Dataset content »
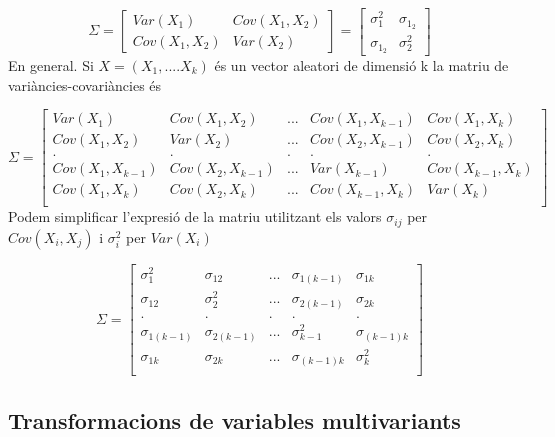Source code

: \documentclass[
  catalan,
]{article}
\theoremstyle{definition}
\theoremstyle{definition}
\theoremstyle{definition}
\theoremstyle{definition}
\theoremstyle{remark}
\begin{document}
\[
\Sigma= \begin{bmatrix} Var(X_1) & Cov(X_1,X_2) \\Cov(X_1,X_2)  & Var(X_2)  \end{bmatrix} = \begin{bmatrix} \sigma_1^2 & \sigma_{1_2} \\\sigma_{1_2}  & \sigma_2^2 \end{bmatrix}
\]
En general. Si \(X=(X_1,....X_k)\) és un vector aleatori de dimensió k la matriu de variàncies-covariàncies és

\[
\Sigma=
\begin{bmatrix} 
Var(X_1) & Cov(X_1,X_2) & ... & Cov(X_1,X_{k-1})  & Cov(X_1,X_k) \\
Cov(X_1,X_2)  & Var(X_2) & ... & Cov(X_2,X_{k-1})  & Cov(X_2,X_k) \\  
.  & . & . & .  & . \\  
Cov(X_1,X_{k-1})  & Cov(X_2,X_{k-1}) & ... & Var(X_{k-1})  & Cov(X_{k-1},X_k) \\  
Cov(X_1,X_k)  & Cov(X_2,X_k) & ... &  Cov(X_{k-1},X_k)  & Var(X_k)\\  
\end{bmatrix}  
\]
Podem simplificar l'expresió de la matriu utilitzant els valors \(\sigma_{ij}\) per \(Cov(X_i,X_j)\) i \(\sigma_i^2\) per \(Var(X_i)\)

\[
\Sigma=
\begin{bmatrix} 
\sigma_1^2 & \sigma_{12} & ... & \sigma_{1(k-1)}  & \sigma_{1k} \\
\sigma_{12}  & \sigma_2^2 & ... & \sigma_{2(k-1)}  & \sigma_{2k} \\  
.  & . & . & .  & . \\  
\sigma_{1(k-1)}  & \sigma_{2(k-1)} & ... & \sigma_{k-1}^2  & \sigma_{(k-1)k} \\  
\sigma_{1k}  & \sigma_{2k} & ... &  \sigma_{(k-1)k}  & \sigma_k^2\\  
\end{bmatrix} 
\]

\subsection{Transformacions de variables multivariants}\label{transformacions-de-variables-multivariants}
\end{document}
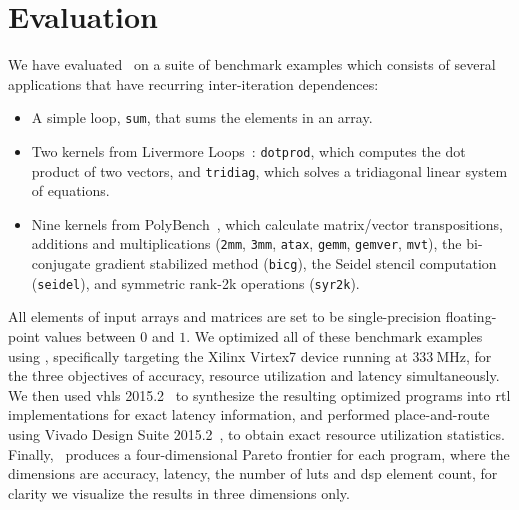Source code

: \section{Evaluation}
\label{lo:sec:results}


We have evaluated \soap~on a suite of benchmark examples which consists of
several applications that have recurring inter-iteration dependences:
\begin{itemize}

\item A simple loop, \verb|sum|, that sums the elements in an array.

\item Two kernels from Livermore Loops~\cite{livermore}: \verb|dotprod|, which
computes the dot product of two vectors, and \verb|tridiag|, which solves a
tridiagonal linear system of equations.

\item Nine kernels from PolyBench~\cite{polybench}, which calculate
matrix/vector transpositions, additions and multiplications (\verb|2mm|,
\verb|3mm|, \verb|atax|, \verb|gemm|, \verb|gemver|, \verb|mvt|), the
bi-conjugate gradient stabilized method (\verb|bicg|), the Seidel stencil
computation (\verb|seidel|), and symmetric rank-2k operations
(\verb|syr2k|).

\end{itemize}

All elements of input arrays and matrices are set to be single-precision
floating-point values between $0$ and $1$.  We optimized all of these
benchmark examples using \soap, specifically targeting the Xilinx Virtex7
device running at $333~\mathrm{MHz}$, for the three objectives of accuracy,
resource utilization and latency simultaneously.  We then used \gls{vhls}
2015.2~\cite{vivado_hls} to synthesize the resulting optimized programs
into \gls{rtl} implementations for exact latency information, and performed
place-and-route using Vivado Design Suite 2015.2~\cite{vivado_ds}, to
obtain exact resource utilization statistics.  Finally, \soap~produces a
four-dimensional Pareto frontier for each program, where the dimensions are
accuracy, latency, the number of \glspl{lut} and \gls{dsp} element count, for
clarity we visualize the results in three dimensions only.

Task instructions »
Pull out every line holding "benchmark" from the records above, and copy it.

Task result »
We have evaluated \soap~on a suite of benchmark examples which consists of
benchmark examples using \soap, specifically targeting the Xilinx Virtex7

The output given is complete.